The sudden onset and severity of this monoarticular arthritis suggests acute gouty arthritis, especially in a patient on diuretic therapy. However, an arthrocentesis is indicated in the first episode to document gout by demonstrating needle-shaped, negatively birefringent crystals and to rule out other diagnoses such as infection. The level of serum uric acid during an episode of acute gouty arthritis may actually fall. Therefore, a normal serum uric acid does not exclude a diagnosis of gout. For most patients with acute gout, NSAIDs are the treatment of choice. Colchicine is also effective but causes nausea and diarrhea. Systemic corticosteroids can be used if NSAIDs are contraindicated. Antibiotics should not be started for suspected septic arthritis before an arthrocentesis is performed. Treatment for hyperuricemia should not be initiated in the setting of an acute attack of gouty arthritis. Long-term goals of management are to control hyperuricemia, prevent further attacks, and prevent joint damage. Long-term prophylaxis with allopurinol is considered for repeated attacks of acute arthritis, urolithiasis, or formation of tophaceous deposits. X-ray of the ankle would likely be inconclusive in this patient with no trauma history. In addition, the x-ray changes of tophaceous gout take years to develop. In the absence of trauma, there is no indication for immobilization.
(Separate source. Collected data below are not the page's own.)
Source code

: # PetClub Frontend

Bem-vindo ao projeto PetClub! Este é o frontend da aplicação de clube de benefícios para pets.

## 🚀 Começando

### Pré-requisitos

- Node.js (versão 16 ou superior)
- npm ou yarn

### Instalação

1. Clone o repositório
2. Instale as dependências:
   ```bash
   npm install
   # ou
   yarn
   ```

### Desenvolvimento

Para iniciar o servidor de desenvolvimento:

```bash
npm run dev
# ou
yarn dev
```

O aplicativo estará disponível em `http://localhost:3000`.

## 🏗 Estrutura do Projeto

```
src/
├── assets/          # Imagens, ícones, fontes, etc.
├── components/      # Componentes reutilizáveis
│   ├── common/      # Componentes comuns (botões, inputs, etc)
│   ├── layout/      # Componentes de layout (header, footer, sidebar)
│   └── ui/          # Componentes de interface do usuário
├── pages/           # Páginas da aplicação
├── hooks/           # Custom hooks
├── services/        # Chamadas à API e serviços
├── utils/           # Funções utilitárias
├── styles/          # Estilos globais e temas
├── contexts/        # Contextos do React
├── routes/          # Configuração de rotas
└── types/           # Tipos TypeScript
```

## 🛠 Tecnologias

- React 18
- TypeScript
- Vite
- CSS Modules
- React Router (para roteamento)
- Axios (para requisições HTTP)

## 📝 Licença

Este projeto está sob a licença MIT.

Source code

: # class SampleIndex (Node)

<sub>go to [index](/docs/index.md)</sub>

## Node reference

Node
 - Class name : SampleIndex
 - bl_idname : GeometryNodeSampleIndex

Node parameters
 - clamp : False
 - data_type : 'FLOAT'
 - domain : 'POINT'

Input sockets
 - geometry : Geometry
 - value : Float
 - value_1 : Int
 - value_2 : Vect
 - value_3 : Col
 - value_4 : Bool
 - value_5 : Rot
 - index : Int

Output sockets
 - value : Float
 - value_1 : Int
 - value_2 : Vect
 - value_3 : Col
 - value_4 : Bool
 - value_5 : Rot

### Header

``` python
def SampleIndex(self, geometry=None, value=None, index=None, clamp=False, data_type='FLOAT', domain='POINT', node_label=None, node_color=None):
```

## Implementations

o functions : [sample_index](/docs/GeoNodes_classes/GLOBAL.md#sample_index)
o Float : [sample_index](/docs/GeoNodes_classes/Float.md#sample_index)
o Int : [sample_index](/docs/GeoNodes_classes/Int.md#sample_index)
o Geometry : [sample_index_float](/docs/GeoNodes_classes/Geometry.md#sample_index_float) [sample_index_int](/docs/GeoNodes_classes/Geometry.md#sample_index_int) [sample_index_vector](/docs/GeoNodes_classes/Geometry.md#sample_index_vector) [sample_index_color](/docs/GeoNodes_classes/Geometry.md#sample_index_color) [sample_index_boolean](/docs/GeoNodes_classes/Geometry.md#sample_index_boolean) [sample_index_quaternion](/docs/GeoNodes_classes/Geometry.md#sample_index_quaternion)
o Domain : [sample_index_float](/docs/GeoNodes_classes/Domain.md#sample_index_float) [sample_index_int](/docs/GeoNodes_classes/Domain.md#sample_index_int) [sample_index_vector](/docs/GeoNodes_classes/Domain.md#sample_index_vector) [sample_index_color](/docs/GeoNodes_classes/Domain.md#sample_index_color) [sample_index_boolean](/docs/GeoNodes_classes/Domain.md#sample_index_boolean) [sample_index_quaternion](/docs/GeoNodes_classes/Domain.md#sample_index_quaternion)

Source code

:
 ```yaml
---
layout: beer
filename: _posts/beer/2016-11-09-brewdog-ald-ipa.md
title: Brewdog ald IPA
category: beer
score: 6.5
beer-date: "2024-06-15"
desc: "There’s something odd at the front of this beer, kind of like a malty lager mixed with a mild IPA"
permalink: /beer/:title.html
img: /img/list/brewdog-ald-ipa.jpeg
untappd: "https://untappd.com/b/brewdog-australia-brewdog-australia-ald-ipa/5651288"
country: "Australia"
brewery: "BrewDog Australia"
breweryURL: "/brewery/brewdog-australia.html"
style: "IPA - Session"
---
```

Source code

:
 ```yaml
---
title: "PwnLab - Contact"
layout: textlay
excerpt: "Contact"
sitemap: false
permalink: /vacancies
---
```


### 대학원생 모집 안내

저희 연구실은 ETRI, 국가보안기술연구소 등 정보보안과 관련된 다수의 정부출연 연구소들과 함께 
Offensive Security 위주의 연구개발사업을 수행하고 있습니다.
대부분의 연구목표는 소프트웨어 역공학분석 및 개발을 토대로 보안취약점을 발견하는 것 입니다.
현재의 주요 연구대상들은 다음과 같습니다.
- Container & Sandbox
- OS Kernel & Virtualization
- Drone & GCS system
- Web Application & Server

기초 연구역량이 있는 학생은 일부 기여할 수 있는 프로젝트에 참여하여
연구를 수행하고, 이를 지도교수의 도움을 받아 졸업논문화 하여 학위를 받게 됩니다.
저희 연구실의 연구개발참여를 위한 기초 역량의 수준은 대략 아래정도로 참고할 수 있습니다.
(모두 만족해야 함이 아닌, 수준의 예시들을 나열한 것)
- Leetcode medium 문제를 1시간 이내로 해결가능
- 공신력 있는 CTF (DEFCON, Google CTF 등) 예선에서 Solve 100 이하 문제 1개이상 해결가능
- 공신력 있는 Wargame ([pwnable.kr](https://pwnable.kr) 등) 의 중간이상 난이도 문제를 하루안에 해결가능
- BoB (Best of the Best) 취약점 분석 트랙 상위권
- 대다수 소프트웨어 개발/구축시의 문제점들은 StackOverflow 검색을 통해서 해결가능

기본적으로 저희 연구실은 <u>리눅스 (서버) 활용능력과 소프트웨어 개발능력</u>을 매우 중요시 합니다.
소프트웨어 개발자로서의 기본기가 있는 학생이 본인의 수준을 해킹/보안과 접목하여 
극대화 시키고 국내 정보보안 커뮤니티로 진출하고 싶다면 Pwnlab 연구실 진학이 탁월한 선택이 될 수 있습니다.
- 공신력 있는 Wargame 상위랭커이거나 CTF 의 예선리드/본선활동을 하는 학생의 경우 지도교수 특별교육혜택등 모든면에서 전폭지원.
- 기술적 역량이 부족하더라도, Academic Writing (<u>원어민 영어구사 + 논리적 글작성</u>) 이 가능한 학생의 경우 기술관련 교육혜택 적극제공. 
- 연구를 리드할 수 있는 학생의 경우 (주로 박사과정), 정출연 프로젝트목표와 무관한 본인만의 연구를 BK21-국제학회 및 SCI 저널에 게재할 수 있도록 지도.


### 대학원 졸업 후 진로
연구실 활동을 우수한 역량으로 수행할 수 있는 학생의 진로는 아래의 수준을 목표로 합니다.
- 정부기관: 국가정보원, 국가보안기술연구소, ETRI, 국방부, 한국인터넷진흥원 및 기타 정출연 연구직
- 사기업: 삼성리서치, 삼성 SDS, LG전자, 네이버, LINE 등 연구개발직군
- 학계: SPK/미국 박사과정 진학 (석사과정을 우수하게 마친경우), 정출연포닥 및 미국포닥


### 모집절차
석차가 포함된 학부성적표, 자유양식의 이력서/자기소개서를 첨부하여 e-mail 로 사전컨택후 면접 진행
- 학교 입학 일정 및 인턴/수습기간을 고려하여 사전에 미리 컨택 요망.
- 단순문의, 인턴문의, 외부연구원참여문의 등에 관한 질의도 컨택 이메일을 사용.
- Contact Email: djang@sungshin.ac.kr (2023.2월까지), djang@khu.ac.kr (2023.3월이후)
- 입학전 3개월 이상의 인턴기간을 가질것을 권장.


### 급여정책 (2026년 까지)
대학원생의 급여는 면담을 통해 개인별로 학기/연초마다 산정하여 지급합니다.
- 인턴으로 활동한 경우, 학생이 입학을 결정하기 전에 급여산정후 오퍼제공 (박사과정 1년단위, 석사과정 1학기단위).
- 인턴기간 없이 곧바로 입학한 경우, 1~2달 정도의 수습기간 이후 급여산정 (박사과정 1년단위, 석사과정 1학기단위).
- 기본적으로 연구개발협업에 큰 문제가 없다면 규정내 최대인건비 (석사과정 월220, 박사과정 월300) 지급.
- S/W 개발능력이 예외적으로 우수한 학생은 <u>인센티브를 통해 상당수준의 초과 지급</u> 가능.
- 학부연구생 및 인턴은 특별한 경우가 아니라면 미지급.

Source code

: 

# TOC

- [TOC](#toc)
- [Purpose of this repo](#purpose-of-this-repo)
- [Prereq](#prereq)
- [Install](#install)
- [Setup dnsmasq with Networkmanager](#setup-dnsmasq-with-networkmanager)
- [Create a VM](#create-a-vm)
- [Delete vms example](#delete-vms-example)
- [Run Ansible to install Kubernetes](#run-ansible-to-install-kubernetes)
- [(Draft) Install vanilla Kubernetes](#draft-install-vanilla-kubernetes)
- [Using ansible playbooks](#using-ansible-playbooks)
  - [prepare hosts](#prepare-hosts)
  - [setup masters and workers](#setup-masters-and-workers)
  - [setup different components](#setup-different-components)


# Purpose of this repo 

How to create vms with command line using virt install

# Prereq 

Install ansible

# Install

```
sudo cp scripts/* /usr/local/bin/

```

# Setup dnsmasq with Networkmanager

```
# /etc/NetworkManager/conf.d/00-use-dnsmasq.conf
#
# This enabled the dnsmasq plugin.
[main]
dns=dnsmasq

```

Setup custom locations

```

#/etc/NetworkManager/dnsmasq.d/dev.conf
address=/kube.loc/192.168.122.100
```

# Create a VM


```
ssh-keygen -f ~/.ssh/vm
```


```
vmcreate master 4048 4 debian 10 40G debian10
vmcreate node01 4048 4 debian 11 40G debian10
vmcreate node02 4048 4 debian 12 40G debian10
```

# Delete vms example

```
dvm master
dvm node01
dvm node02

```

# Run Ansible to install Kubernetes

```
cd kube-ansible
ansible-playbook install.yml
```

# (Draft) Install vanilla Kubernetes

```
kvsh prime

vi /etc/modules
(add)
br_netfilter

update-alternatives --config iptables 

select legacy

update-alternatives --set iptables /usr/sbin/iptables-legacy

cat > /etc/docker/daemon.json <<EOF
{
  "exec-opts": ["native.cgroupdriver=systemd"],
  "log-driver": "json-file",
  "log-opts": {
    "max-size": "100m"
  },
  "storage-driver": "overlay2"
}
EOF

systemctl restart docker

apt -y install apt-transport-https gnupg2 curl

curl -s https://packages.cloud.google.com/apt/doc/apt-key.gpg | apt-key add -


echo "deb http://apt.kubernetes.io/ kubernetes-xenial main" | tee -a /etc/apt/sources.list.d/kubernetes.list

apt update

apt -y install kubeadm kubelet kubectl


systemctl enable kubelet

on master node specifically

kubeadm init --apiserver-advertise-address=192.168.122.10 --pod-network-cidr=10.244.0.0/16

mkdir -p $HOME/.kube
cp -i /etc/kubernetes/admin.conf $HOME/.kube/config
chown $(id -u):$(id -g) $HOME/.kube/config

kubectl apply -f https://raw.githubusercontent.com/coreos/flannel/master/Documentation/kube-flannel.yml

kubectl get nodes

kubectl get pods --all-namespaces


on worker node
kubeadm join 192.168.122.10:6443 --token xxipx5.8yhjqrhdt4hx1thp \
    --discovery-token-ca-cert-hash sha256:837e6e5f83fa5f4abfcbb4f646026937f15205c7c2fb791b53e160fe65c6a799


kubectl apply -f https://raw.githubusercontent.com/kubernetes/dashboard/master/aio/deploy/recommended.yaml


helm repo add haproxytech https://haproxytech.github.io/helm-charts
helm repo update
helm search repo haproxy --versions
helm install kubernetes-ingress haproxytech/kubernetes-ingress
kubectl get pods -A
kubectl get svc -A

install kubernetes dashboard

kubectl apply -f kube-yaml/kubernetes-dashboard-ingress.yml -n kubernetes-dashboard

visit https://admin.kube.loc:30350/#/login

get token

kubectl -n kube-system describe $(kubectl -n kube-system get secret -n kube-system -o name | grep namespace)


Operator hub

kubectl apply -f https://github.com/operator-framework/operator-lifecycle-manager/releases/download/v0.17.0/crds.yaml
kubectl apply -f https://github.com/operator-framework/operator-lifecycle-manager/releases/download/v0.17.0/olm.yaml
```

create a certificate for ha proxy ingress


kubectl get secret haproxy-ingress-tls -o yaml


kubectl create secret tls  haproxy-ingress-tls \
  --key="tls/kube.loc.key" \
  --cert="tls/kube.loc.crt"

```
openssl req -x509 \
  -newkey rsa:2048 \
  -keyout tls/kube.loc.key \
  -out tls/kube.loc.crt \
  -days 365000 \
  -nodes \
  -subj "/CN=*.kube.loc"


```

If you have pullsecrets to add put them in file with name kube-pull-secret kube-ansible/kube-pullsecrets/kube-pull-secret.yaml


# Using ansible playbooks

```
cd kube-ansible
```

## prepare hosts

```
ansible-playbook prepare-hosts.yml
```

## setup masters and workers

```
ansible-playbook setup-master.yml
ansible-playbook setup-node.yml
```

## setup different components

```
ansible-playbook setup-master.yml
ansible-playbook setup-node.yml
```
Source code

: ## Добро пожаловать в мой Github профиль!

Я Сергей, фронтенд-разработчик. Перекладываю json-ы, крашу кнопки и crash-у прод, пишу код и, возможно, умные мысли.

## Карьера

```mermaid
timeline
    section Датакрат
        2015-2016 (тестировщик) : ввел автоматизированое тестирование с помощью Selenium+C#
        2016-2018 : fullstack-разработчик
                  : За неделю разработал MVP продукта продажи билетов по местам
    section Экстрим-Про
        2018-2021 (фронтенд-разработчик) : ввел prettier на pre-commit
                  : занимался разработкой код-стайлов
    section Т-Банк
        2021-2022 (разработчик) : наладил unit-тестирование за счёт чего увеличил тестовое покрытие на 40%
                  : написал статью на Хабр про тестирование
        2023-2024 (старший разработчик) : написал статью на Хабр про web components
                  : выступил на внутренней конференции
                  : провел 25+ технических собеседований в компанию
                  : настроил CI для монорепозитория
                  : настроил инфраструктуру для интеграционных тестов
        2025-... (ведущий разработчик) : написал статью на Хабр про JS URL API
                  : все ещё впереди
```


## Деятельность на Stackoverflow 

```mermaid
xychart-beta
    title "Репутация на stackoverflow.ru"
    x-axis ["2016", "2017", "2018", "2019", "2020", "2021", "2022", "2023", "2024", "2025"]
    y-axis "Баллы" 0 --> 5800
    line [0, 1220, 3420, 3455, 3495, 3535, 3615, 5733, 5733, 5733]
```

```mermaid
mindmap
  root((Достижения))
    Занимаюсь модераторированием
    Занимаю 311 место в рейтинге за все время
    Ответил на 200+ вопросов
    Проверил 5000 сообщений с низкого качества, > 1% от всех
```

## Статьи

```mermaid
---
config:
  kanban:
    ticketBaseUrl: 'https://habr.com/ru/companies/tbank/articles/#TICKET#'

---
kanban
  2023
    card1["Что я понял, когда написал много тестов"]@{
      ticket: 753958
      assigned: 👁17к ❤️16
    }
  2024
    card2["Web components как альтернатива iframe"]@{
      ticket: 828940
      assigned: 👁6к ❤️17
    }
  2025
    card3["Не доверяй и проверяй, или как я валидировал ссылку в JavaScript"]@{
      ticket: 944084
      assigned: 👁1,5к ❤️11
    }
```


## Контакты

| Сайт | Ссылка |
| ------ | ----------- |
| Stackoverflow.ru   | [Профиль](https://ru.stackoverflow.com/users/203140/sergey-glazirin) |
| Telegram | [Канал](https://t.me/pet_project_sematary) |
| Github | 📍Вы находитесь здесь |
A 48-year-old woman complains of joint pain and morning stiffness for 4 months. Examination reveals swelling of the wrists and MCPs as well as tenderness and joint effusion in both knees. The rheumatoid factor is positive, antibodies to cyclic citrullinated protein are present, and subcutaneous nodules are noted on the extensor surfaces of the forearm. Which of the following statements is correct?
The patient has more than four of the required signs or symptoms of RA, including morning stiffness, swelling of the wrist or MCP, simultaneous swelling of joints on both sides of body, subcutaneous nodules, and positive rheumatoid factor. Subcutaneous nodules and anti-CCP antibodies are poor prognostic signs for the activity of the disease, and disease-modifying antirheumatic drugs (DMARDs) such as methotrexate, antimalarials, sulfasalazine, leflunomide, antiTNF agents, or a combination of these drugs should be instituted. Methotrexate has emerged as a cornerstone of most disease-modifying regimens, to which other agents are often added. Low-dose corticosteroids (eg, prednisone 7.5 mg a day or less) have recently been shown to reduce the progression of bony erosions and, although controversial, are useful additions to DMARD therapy. High-dose steroids, however, should be avoided. Use of anti-inflammatory doses of both aspirin and nonsteroidals together is not desirable because it will increase the risk of side effects. Given the aggressive nature of this woman’s rheumatoid arthritis and negative prognostic signs, use of DMARDs is indicated. Significant joint damage has been shown by MRI to occur quite early in the course of disease.